# Stop shoe shelves from sliding?



## redcoatd (Mar 25, 2014)

Hi,

Am making a master closet with a set of floor to ceiling shoe shelves.

I am planning to angle them, and would still like them to be adjustable, so am using shelf pins.

I would like to keep them back from the face frame, though. Has anyone ever done this? Trying to figure out a way to stop them sliding down...

cheers!

David


----------



## MT Stringer (Jul 21, 2009)

redcoatd said:


> Hi,
> 
> Am making a master closet with a set of floor to ceiling shoe shelves.
> 
> ...


Is there room for a thin filler strip that would fit behind the face frame?

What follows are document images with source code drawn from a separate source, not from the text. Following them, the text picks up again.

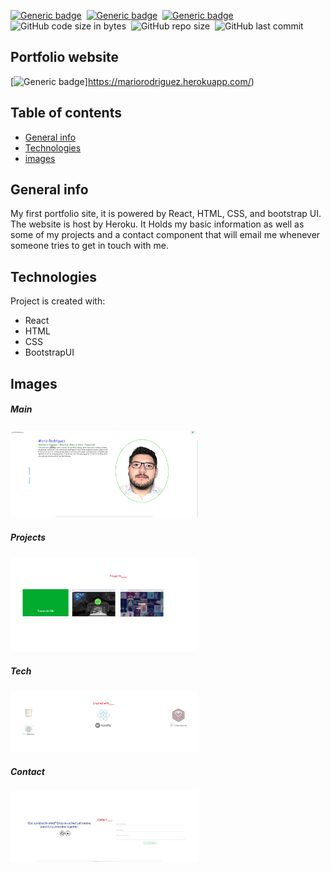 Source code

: 
[![Generic badge](https://img.shields.io/badge/Code-React-blue.svg)](https://shields.io/)&nbsp; [![Generic badge](https://img.shields.io/badge/Code-React-red.svg)](https://shields.io/)&nbsp; [![Generic badge](https://img.shields.io/badge/Code-JavaScript-yellow.svg)](https://shields.io/)&nbsp; ![GitHub code size in bytes](https://img.shields.io/github/languages/code-size/MarioR9/VisualRecognition)&nbsp; ![GitHub repo size](https://img.shields.io/github/repo-size/MarioR9/Portfolio?color=g&label=Repo%20Size)&nbsp; ![GitHub last commit](https://img.shields.io/github/last-commit/MarioR9/Portfolio)

## Portfolio website

[![Generic badge](https://img.shields.io/badge/Live-Web-blue.svg)]https://mariorodriguez.herokuapp.com/)&nbsp;

## Table of contents
* [General info](#general-info)
* [Technologies](#technologies)
* [images](#images)

## General info

My first portfolio site, it is powered by React, HTML, CSS, and bootstrap UI. The website is host by Heroku. It Holds my basic information as well as some of my projects and a contact component that will email me whenever someone tries to get in touch with me.
	
## Technologies

Project is created with:
* React 
* HTML
* CSS
* BootstrapUI


## Images

##### Main 
<img src="ReadmeImages/home.png" width="300"> 

##### Projects 
<img src="ReadmeImages/projects.png" width="300"> 

##### Tech 
<img src="ReadmeImages/tech.png" width="300"> 

##### Contact 
<img src="ReadmeImages/contact.png" width="300"> 
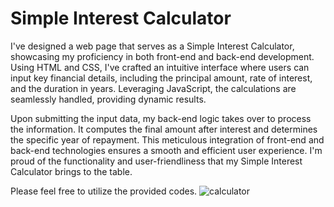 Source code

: # Simple Interest Calculator

I've designed a web page that serves as a Simple Interest Calculator, showcasing my proficiency in both front-end and back-end development. Using HTML and CSS, I've crafted an intuitive interface where users can input key financial details, including the principal amount, rate of interest, and the duration in years. Leveraging JavaScript, the calculations are seamlessly handled, providing dynamic results.

Upon submitting the input data, my back-end logic takes over to process the information. It computes the final amount after interest and determines the specific year of repayment. This meticulous integration of front-end and back-end technologies ensures a smooth and efficient user experience. I'm proud of the functionality and user-friendliness that my Simple Interest Calculator brings to the table.

Please feel free to utilize the provided codes.
![calculator](https://github.com/shreeyamo2003/SI-Calculator/assets/118057275/7dbac703-1e28-430f-ac7b-065b4ad66dbc)
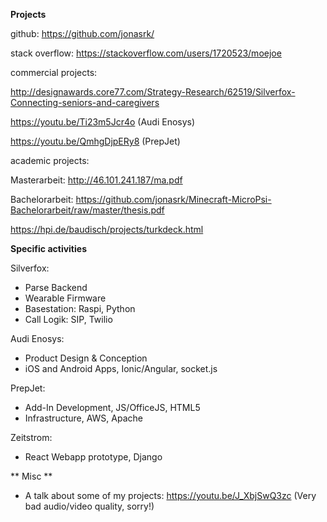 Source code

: **Projects**

github: https://github.com/jonasrk/

stack overflow: https://stackoverflow.com/users/1720523/moejoe

commercial projects:

http://designawards.core77.com/Strategy-Research/62519/Silverfox-Connecting-seniors-and-caregivers

https://youtu.be/Ti23m5Jcr4o (Audi Enosys)

https://youtu.be/QmhgDjpERy8 (PrepJet)

academic projects:

Masterarbeit: http://46.101.241.187/ma.pdf

Bachelorarbeit: https://github.com/jonasrk/Minecraft-MicroPsi-Bachelorarbeit/raw/master/thesis.pdf

https://hpi.de/baudisch/projects/turkdeck.html

**Specific activities**

Silverfox:
- Parse Backend
- Wearable Firmware
- Basestation: Raspi, Python
- Call Logik: SIP, Twilio

Audi Enosys:
- Product Design & Conception
- iOS and Android Apps, Ionic/Angular, socket.js

PrepJet:
- Add-In Development, JS/OfficeJS, HTML5
- Infrastructure, AWS, Apache

Zeitstrom:
- React Webapp prototype, Django

** Misc **

- A talk about some of my projects: https://youtu.be/J_XbjSwQ3zc (Very bad audio/video quality, sorry!)
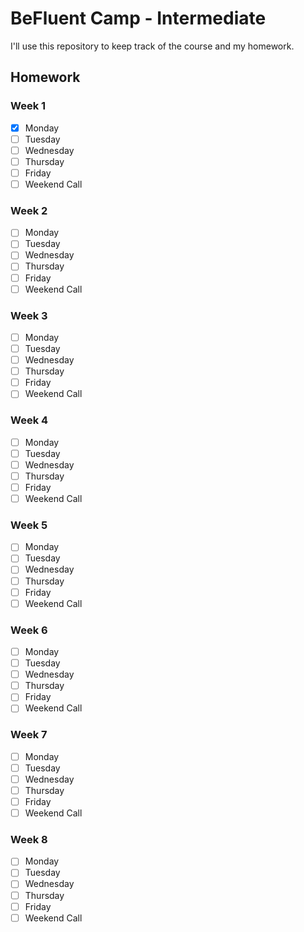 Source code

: # BeFluent Camp - Intermediate

I'll use this repository to keep track of the course and my homework.

## Homework

### Week 1
- [x] Monday
- [ ] Tuesday
- [ ] Wednesday
- [ ] Thursday
- [ ] Friday
- [ ] Weekend Call

### Week 2
- [ ] Monday
- [ ] Tuesday
- [ ] Wednesday
- [ ] Thursday
- [ ] Friday
- [ ] Weekend Call

### Week 3
- [ ] Monday
- [ ] Tuesday
- [ ] Wednesday
- [ ] Thursday
- [ ] Friday
- [ ] Weekend Call

### Week 4
- [ ] Monday
- [ ] Tuesday
- [ ] Wednesday
- [ ] Thursday
- [ ] Friday
- [ ] Weekend Call

### Week 5
- [ ] Monday
- [ ] Tuesday
- [ ] Wednesday
- [ ] Thursday
- [ ] Friday
- [ ] Weekend Call

### Week 6
- [ ] Monday
- [ ] Tuesday
- [ ] Wednesday
- [ ] Thursday
- [ ] Friday
- [ ] Weekend Call

### Week 7
- [ ] Monday
- [ ] Tuesday
- [ ] Wednesday
- [ ] Thursday
- [ ] Friday
- [ ] Weekend Call

### Week 8
- [ ] Monday
- [ ] Tuesday
- [ ] Wednesday
- [ ] Thursday
- [ ] Friday
- [ ] Weekend Call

Thin, yet wide enough to space the shelf where you need it. 

That's about all I can think of at the moment.


----------



## Steve Neul (Sep 2, 2011)

Another option would be to route a notch on the shelf to fit over the pins to hold them.


----------



## redcoatd (Mar 25, 2014)

Thanks, a notch is a great idea - I could even hide in in the back rather than the front pin. 

Planning to use 3/4" plywood and have a few questions:

- are there recommendations for what type to use?
- planning to put 1" trim on the front of each - what kind of wood is recommended for that?

cheers

David


----------



## Steve Neul (Sep 2, 2011)

Cost wise birch plywood would be about as cheap as you can go and you could use pine, alder or maple to edge it out. It's a hardwood so it could either be stained or painted. Probably the next grade up would be oak but I wouldn't paint it.


----------



## redcoatd (Mar 25, 2014)

Ok, forgot to mention that it'll be painted...

There's lots of options though, it seems? Number of ply etc?


----------



## bauerbach (Mar 25, 2012)

depends how much you want to spend....

I go to lowes because Im apparently lucky, they sell USA made plywood and Ive never hit a void. Works well for me and its "affordable".

go with appleply or baltic birch if you want some high end stuff. I think thats overkill for a painted closet though. 

I might consider sprinkling some aromatic cedar into the mix... it repels moths and insects and is fairly traditional for closets.


----------



## MT Stringer (Jul 21, 2009)

If you are going to paint the shelves, I would go with birch. I get mine from HD. My local Lowe's sells maple and oak, and I am not fond of either product as it lays in the bin.

I built all of these cabinets from the birch I mentioned because that is what the owner specified. I should have some finished pics in a few weeks. They are just about through with a whole house remodel from the studs out.

Note: The paint was not my idea. 
Mike


----------



## redcoatd (Mar 25, 2014)

Thanks all...

I saw that HD's PureBond has no formaldehyde - anyone have any issues with that plywood?


----------



## Steve Neul (Sep 2, 2011)

I've had issues with Purebond plywood. I changed to it because I had a lot of bad luck with Chinese plywood delaminating. While Purebond doesn't delaminate you have to watch for voids under the veneer. In the core veneer under the finish veneer sometimes there is knot holes 1 1/2" in diameter which they veneered over it. You can't see them until you put a stain or finish on the plywood and the veneer wrinkles up. I usually tap my fingernails all over the sheet on parts that will show and listen for voids. There isn't a lot of these but I found them the first time on some furniture I was making for someone and the voids were on the tops of end tables. Fortunately these pieces were to be painted so I cut it open and filled the void with bondo.


----------